Japanese Lesson Study is a collaborative professional development tool that encourages teachers to work in groups of four to six educators each, usually at a specific grade level, to plan, observe, examine, and refine classroom lessons.

This process, which could take years, begins with the group of teachers setting a goal for themselves. They then create curriculum that aims to meet this goal. Teachers in Japan are expected to participate in this process and almost every single teacher is involved in at least one lesson study group, some also participate in districtwide groups, which meet in the evenings. A large portion of time is devoted to this process. The teams provide mentoring and training, but also allow teachers to try new teaching techniques.

A process of teaching the lessons, analyzing how they work in the classroom, and then revising the lessons with the group follows.

Here is an abbreviated version of this process that could be used for any subject:

  1. Decide on a research theme or goal–-it should be something that fits within standards or a scope and sequence. For example, critical thinking in science inquiry.
  2. Meet with colleagues to plan a lesson on a specific topic and unit, pooling knowledge, and creating a first draft.
  3. Make collaborative decisions on content, the integration of global competencies, materials, and teaching strategies.
  4. Teach the lesson to colleagues as a form of practice. Some teachers are open to being observed while teaching the lesson to students.
  5. Use a rubric for the observation and specific language in their feedback, recording observations rather than criticisms.
  6. Review observations and rewrite the lesson to improve both content and delivery.

Teachers from other schools are sometimes invited to observe the final version of the lesson.

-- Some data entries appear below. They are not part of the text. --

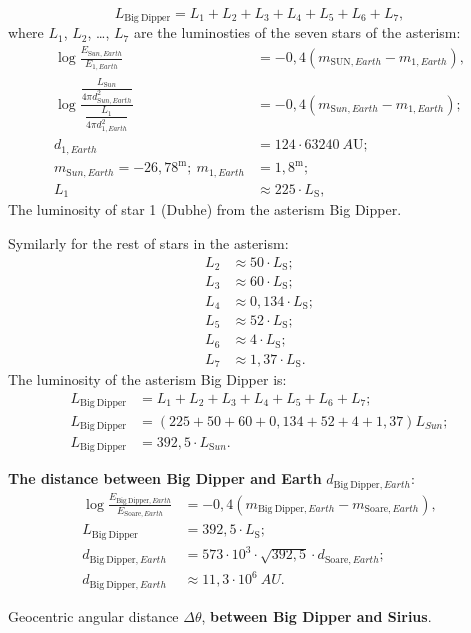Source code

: \begin{description}
  \[ L_{\mathrm{Big\ Dipper}} = L_1 + L_2 + L_3 + L_4 + L_5 + L_6 + L_7, \]
  where $L_1$, $L_2$, \dots, $L_7$ are the luminosties %
  of the seven stars of the asterism:
  \begin{align*}
  \log\frac{E_{\mathrm{S}un,Earth}}{E_{1,Earth}}
    &= -0{,}4\left(m_{\mathrm{SUN},Earth} - m_{1,Earth}\right),\\
  \log\frac{\dfrac{L_{\mathrm{S}un}}{4\pi d_{\mathrm{S}un,Earth}^2}}
           {\dfrac{L_1}{4\pi d_{1,Earth}^2}}
    &= -0{,}4\left(m_{\mathrm{S}un,Earth} - m_{1,Earth}\right);\\
  d_{1,Earth} &= 124\cdot63240\ A\mathrm{U};\\
  m_{\mathrm{S}un,Earth} = -26{,}78^{\mathrm{m}};\
  m_{1,Earth} &= 1{,}8^{\mathrm{m}};\\
  L_1 &\approx 225\cdot L_{\mathrm{S}},
  \end{align*}
  The luminosity of star 1 (Dubhe) from the asterism Big Dipper.

  Symilarly for the rest of stars in the asterism: %
  \begin{align*}
  L_2 &\approx 50\cdot L_{\mathrm{S}};\\
  L_3 &\approx 60\cdot L_{\mathrm{S}};\\
  L_4 &\approx 0{,}134\cdot L_{\mathrm{S}};
  \\
  L_5 &\approx 52\cdot L_{\mathrm{S}};\\
  L_6 &\approx 4\cdot L_{\mathrm{S}};\\
  L_7 &\approx 1{,}37\cdot L_{\mathrm{S}}.
  \end{align*}
  The luminosity of the asterism Big Dipper is:
  \begin{align*}
  L_{\mathrm{Big\ Dipper}} &= L_1 + L_2 + L_3 + L_4 + L_5 + L_6 + L_7;\\
  L_{\mathrm{Big\ Dipper}} &= (225 + 50 + 60 + 0{,}134 + 52 + 4
    + 1{,}37)L_{Sun};\\
  L_{\mathrm{Big\ Dipper}} &= 392{,}5\cdot L_{\mathrm{S}un}.
  \end{align*}
\item[d)] \textbf{The distance between Big Dipper and Earth}
  $d_{\mathrm{Big\ Dipper},Earth}$:
  \begin{align*}
  \log\frac{E_{\mathrm{Big\ Dipper},Earth}}{E_{\mathrm{Soare},Earth}}
    &= -0{,}4\left(m_{\mathrm{Big\ Dipper},Earth}
       - m_{\mathrm{Soare},Earth}\right),\\
  L_{\mathrm{Big\ Dipper}} &= 392{,}5\cdot L_{\mathrm{S}};\\
  d_{\mathrm{Big\ Dipper},Earth} &= 573\cdot10^{3}\cdot\sqrt{392{,}5}
    \cdot d_{\mathrm{Soare},Earth};\\
  d_{\mathrm{Big\ Dipper},Earth} &\approx 11{,}3\cdot10^{6}\ AU.
  \end{align*}
\item[e)] Geocentric angular distance $\Delta\theta$, \textbf{between
  Big Dipper and Sirius}. %


\end{description}
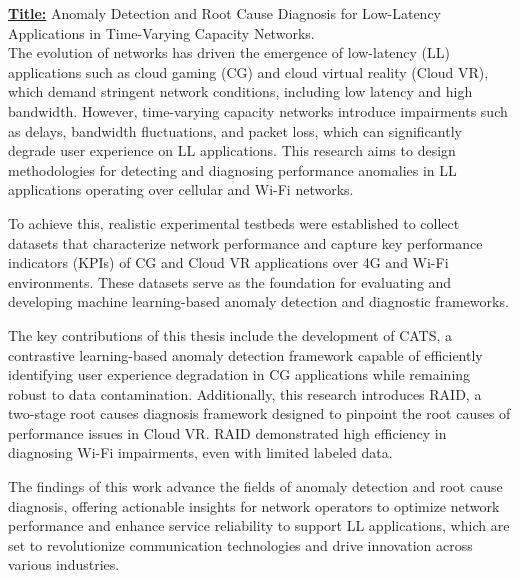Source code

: \documentclass[11pt, nofrench]{thesul}
\theoremstyle{definition}
\begin{document}
\begin{ThesisAbstract}
    \newpage
    
\begin{EnglishAbstract}

\begin{mdframed}
    \textbf{\underline{Title:}} Anomaly Detection and Root Cause Diagnosis for Low-Latency Applications in Time-Varying Capacity Networks. \\
    
        The evolution of networks has driven the emergence of low-latency (LL) applications such as cloud gaming (CG) and cloud virtual reality (Cloud VR), which demand stringent network conditions, including low latency and high bandwidth. However, time-varying capacity networks introduce impairments such as delays, bandwidth fluctuations, and packet loss, which can significantly degrade user experience on LL applications. This research aims to design methodologies for detecting and diagnosing performance anomalies in LL applications operating over cellular and Wi-Fi networks.

        To achieve this, realistic experimental testbeds were established to collect datasets that characterize network performance and capture key performance indicators (KPIs) of CG and Cloud VR applications over 4G and Wi-Fi environments. These datasets serve as the foundation for evaluating and developing machine learning-based anomaly detection and diagnostic frameworks.

        The key contributions of this thesis include the development of CATS, a contrastive learning-based anomaly detection framework capable of efficiently identifying user experience degradation in CG applications while remaining robust to data contamination. Additionally, this research introduces RAID, a two-stage root causes diagnosis framework designed to pinpoint the root causes of performance issues in Cloud VR. RAID demonstrated high efficiency in diagnosing Wi-Fi impairments, even with limited labeled data.

        The findings of this work advance the fields of anomaly detection and root cause diagnosis, offering actionable insights for network operators to optimize network performance and enhance service reliability to support LL applications, which are set to revolutionize communication technologies and drive innovation across various industries.
\end{mdframed}
\end{EnglishAbstract}
    

\end{ThesisAbstract}
\end{document}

Collaborative planning and team teaching is a winning combination for students. It provides enhanced content and builds teacher expertise, both of which can motivate students to learn.

Framework for a Lesson
(Adapted from The Teaching Gap: Best Ideas from the World's Teachers for Improving Education in the Classroom by James Stigler and James Hiebert.)

Here is a tool to use when preparing lessons:

  1. Teacher writes learning goals.
    • What is the problem students should tackle?
    • What wording should be used for greatest clarity? o What materials should the students use?
    • How should the limited time for the lesson be allotted?
  2. Students work on the problem and then present their solutions to the entire class.
    • What are the possible answers the students might come up with?
    • What questions should be asked of the students to prompt their thinking?
    • What guidance should be given to students who might be headed in the wrong direction?
    • What should be done about students who may be at different levels of learning?
  3. Teacher leads a discussion to evaluate the various solutions that were presented.
  4. Teacher ends the lesson by reviewing the concept the students were supposed to understand through the lesson.
    • When is the appropriate moment to end the lesson? Does it correlate with the enduring understanding?